What to produce:
Please report how many lines in the records below contain the word "KANs", and give nothing else.

[Saved entries]
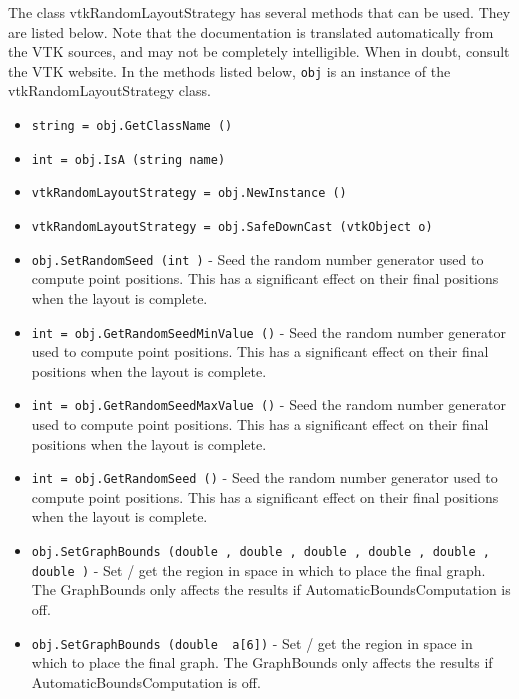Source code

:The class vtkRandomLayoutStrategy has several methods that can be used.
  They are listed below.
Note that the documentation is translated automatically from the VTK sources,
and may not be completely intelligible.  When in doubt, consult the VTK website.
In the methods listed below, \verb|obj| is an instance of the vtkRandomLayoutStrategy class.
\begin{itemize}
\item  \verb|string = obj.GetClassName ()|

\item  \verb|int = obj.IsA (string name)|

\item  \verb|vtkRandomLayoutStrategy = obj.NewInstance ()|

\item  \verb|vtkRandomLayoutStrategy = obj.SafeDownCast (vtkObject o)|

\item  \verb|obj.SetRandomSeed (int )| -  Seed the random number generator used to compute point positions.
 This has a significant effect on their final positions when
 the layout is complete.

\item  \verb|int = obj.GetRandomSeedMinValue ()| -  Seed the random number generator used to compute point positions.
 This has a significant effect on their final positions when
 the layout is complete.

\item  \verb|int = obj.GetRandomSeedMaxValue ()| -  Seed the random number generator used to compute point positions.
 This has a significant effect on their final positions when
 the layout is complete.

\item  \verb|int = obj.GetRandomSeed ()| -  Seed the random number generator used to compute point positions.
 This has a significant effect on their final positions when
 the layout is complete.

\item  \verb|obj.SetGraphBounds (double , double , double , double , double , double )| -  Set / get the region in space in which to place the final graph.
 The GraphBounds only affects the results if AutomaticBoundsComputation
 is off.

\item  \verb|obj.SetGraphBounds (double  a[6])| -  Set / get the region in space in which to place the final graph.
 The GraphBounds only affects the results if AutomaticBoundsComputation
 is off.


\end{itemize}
* * *
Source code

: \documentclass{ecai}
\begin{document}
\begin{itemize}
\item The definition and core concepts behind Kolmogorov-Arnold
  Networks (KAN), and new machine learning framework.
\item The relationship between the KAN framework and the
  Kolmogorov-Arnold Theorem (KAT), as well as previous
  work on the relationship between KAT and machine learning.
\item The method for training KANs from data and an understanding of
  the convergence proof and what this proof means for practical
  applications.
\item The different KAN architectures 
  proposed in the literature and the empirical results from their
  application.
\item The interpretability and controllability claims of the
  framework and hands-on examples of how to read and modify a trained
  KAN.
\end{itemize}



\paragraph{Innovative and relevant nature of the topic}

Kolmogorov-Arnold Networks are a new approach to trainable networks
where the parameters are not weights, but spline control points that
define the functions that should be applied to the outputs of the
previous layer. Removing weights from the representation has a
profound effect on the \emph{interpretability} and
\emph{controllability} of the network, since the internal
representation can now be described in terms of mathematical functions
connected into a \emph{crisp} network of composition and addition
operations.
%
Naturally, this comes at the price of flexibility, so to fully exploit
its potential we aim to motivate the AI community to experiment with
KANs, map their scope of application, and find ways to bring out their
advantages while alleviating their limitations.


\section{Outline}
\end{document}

Written reply:
2